Saved data entries:
****************
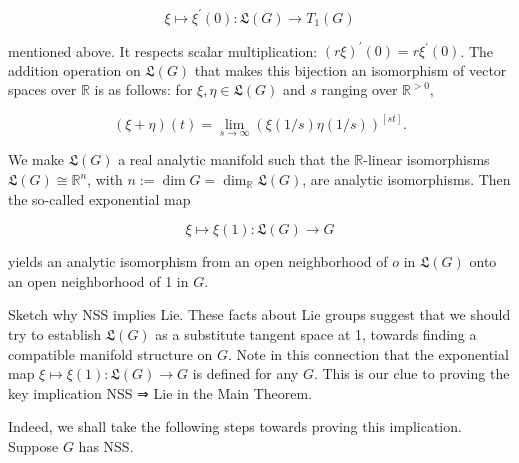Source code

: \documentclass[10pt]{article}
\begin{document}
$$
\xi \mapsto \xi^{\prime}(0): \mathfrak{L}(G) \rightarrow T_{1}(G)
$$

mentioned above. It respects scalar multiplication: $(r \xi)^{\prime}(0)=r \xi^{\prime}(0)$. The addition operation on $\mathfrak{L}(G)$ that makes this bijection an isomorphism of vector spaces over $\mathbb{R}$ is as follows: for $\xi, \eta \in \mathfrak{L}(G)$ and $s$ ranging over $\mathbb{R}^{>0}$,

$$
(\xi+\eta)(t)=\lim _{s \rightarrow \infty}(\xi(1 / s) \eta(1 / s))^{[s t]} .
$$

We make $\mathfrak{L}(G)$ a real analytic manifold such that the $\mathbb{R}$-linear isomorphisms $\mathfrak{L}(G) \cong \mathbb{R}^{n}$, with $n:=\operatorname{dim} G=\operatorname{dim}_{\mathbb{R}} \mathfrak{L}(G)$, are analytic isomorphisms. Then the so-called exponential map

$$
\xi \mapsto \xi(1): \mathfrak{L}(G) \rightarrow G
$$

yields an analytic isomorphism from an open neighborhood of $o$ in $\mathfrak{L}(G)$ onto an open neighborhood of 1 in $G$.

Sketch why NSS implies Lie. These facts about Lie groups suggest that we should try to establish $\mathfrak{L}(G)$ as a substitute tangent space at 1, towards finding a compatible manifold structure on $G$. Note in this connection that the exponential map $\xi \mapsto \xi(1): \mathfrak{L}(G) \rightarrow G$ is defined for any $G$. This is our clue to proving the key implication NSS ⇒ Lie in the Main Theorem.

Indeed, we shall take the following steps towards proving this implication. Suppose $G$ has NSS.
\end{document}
****************
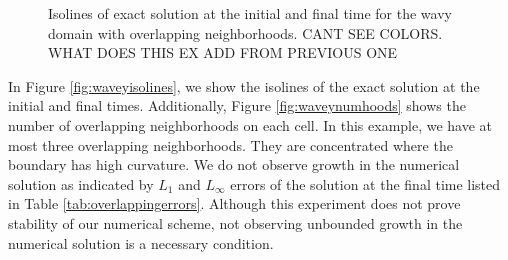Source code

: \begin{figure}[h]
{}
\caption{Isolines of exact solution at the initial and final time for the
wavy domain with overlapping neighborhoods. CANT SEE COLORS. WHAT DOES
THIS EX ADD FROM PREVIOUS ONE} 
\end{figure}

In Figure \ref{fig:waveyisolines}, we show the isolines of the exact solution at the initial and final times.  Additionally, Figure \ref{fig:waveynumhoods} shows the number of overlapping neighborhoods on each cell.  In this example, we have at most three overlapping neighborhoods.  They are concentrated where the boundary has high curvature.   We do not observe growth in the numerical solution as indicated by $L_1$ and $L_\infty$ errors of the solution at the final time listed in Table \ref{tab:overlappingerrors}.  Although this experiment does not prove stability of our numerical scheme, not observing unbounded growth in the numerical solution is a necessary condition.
****************
What you should do:
The string "mathbb" marks the lines to copy; report each of them from the data above.

Problem solution:
mentioned above. It respects scalar multiplication: $(r \xi)^{\prime}(0)=r \xi^{\prime}(0)$. The addition operation on $\mathfrak{L}(G)$ that makes this bijection an isomorphism of vector spaces over $\mathbb{R}$ is as follows: for $\xi, \eta \in \mathfrak{L}(G)$ and $s$ ranging over $\mathbb{R}^{>0}$,
We make $\mathfrak{L}(G)$ a real analytic manifold such that the $\mathbb{R}$-linear isomorphisms $\mathfrak{L}(G) \cong \mathbb{R}^{n}$, with $n:=\operatorname{dim} G=\operatorname{dim}_{\mathbb{R}} \mathfrak{L}(G)$, are analytic isomorphisms. Then the so-called exponential map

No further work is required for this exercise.